### DATA EXTRACT
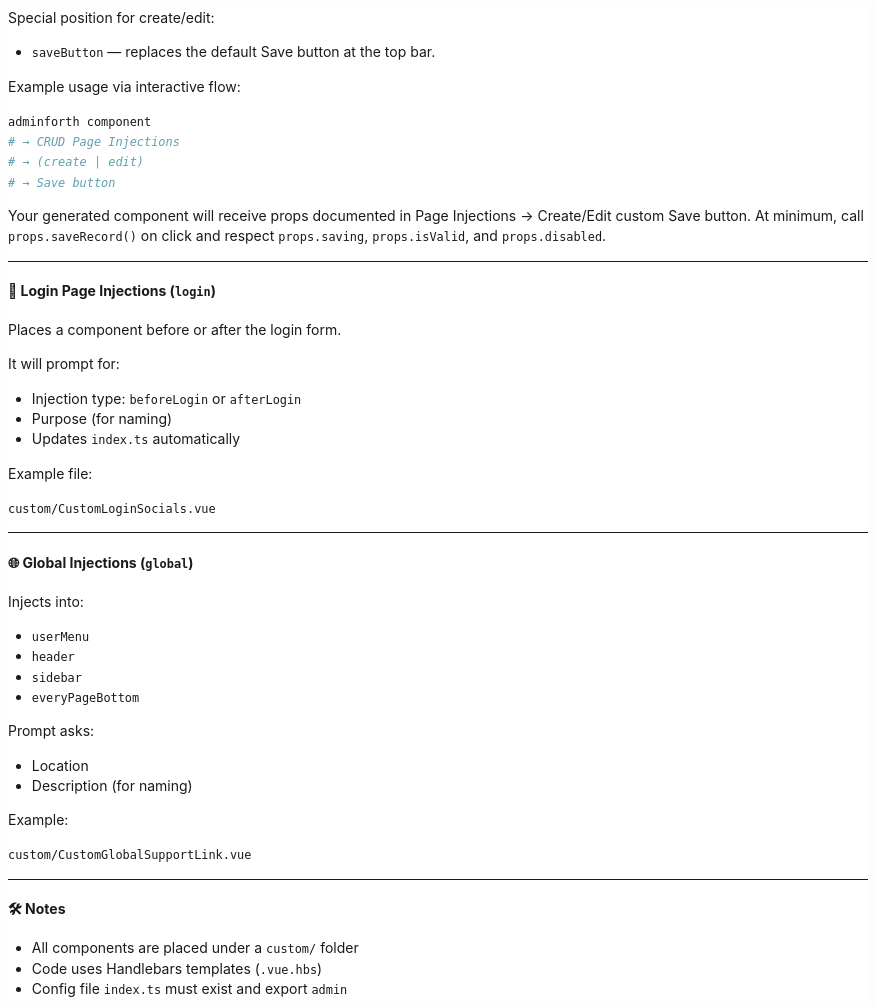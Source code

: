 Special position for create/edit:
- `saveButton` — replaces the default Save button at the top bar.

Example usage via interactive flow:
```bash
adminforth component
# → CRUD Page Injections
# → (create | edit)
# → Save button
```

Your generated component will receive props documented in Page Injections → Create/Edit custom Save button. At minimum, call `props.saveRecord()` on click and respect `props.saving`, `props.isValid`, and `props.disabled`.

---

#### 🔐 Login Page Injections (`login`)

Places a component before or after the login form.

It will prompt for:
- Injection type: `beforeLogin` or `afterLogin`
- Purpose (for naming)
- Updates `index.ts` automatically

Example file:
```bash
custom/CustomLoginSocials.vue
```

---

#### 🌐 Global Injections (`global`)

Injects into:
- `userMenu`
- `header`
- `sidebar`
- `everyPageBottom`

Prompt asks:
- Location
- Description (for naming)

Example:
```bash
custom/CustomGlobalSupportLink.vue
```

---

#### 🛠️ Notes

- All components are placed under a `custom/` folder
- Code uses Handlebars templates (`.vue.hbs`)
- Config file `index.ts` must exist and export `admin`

### PROBLEM TO SOLVE
The data above must be given back verbatim, minus its images.

### EXPECTED OUTPUT
Source code

: Special position for create/edit:
- `saveButton` — replaces the default Save button at the top bar.

Example usage via interactive flow:
```bash
adminforth component
# → CRUD Page Injections
# → (create | edit)
# → Save button
```

Your generated component will receive props documented in Page Injections → Create/Edit custom Save button. At minimum, call `props.saveRecord()` on click and respect `props.saving`, `props.isValid`, and `props.disabled`.

---

#### 🔐 Login Page Injections (`login`)

Places a component before or after the login form.

It will prompt for:
- Injection type: `beforeLogin` or `afterLogin`
- Purpose (for naming)
- Updates `index.ts` automatically

Example file:
```bash
custom/CustomLoginSocials.vue
```

---

#### 🌐 Global Injections (`global`)

Injects into:
- `userMenu`
- `header`
- `sidebar`
- `everyPageBottom`

Prompt asks:
- Location
- Description (for naming)

Example:
```bash
custom/CustomGlobalSupportLink.vue
```

---

#### 🛠️ Notes

- All components are placed under a `custom/` folder
- Code uses Handlebars templates (`.vue.hbs`)
- Config file `index.ts` must exist and export `admin`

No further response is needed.